Have to think about what's better here - restrict the unit test to cpu-only or to filter out the cuda preliminary checks (only for the test - or in general). Wondering if this is a pytorch/cuda bug or feature for their profiling scheduler ;-)

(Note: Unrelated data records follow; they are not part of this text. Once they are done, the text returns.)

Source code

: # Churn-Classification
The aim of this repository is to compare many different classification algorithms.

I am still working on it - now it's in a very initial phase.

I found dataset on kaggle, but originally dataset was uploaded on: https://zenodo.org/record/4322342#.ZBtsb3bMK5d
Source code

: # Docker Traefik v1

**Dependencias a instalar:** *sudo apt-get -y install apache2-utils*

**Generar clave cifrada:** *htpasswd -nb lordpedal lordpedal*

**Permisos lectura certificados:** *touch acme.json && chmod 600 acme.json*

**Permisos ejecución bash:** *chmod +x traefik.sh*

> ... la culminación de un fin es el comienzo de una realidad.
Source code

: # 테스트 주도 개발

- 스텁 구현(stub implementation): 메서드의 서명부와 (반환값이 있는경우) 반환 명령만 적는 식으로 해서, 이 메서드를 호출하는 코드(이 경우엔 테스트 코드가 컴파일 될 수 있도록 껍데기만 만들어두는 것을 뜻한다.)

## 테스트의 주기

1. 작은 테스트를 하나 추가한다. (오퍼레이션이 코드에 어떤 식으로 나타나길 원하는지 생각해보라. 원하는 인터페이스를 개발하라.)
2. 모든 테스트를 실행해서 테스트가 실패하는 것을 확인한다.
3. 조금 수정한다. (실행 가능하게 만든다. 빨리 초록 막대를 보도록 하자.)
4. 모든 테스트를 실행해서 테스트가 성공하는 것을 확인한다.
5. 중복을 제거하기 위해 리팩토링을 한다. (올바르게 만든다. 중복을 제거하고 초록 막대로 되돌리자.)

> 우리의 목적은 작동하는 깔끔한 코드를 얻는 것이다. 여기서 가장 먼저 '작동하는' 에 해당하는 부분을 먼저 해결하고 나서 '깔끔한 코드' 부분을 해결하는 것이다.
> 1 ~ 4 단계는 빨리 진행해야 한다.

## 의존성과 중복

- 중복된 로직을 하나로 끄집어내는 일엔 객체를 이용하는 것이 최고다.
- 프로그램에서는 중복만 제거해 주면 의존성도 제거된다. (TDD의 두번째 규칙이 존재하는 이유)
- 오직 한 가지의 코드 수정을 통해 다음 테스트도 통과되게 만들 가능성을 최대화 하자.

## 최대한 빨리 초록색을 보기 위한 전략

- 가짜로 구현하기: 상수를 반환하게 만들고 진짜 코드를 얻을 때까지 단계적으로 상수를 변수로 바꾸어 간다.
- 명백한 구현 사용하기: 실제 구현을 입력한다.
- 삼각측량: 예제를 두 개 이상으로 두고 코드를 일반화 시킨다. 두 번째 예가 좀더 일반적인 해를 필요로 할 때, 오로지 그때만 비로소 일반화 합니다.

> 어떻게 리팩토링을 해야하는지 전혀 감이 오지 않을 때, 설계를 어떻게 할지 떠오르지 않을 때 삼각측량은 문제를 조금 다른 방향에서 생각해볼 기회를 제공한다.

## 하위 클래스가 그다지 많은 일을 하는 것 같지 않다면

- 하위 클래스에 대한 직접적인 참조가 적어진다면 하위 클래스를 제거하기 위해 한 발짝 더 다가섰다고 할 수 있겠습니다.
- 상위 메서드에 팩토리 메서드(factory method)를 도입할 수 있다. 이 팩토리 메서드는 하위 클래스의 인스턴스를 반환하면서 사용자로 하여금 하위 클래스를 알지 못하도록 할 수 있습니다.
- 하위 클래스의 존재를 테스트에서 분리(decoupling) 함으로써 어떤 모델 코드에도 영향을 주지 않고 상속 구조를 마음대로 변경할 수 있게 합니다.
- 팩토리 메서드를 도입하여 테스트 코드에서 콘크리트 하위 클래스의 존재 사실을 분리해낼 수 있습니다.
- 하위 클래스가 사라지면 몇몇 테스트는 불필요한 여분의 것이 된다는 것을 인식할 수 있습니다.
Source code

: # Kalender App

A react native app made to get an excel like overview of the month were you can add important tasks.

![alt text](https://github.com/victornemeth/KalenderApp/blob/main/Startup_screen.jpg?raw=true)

The cudaDeviceSynchronize could also hint to an implementation issue (how we wrap the pytorch scheduler & profiler) - maybe profiler & model are on different devices in this scenario - the first setting (a) does virtually a very similar test, bit without the issue. There, @scheduler & @profiler decorators are used instead.
Thanks @GAN-pie !
exactly same situation.
@heunggyulee understood.
To not temper with the profiler, I'll adjust the test - teaser:
# brain_or_pretrained.profiler.profiler will be set (not None anymore)
# when run on cpu, there are no events - but cuda activities are recorded if existing
# see: https://github.com/speechbrain/speechbrain/issues/1469
if torch.profiler.ProfilerActivity.CUDA in brain_or_pretrained.profiler.activities:
assert (
len(
set([x.name for x in brain_or_pretrained.profiler.profiler.function_events])
- {'cudaGetDeviceCount', 'cudaGetDeviceProperties', 'cudaDeviceSynchronize'}
)
) == 0
else:
assert len(brain_or_pretrained.profiler.events()) == 0
lmk
About the other one
FAILED tests/unittests/test_features.py::test_features_multimic[cuda] - AssertionError: assert tensor(0.0008, device='cuda:0') < 5e-05
the unit test looks like this
from speechbrain.processing.features import Filterbank
compute_fbanks = Filterbank().to(device)
inputs = torch.rand([10, 101, 201], device=device)
output = compute_fbanks(inputs)
inputs_ch2 = torch.stack((inputs, inputs), -1)
output_ch2 = compute_fbanks(inputs_ch2)
output_ch2 = output_ch2[..., 0]
assert torch.sum(output - output_ch2) < 5e-05
What do you get for output and output_ch2 ?
Laptop cpu:
output
tensor([[[ -2.4998, -3.4625, -2.1935, ..., 7.6033, 7.8886, 7.4454],
[ -1.4686, -5.4756, -2.2520, ..., 7.5517, 7.8166, 6.8990],
[ -2.1951, -8.5281, -5.6952, ..., 7.9044, 7.4020, 7.1556],
...,
output_ch2
tensor([[[ -2.4998, -3.4625, -2.1935, ..., 7.6033, 7.8886, 7.4454],
[ -1.4686, -5.4756, -2.2520, ..., 7.5517, 7.8166, 6.8990],
[ -2.1951, -8.5281, -5.6952, ..., 7.9044, 7.4020, 7.1556],
...,
torch.sum(output - output_ch2)
tensor(4.9903e-06)
Closing this issue as the PR fixing this has been merged. Please feel free to re-open.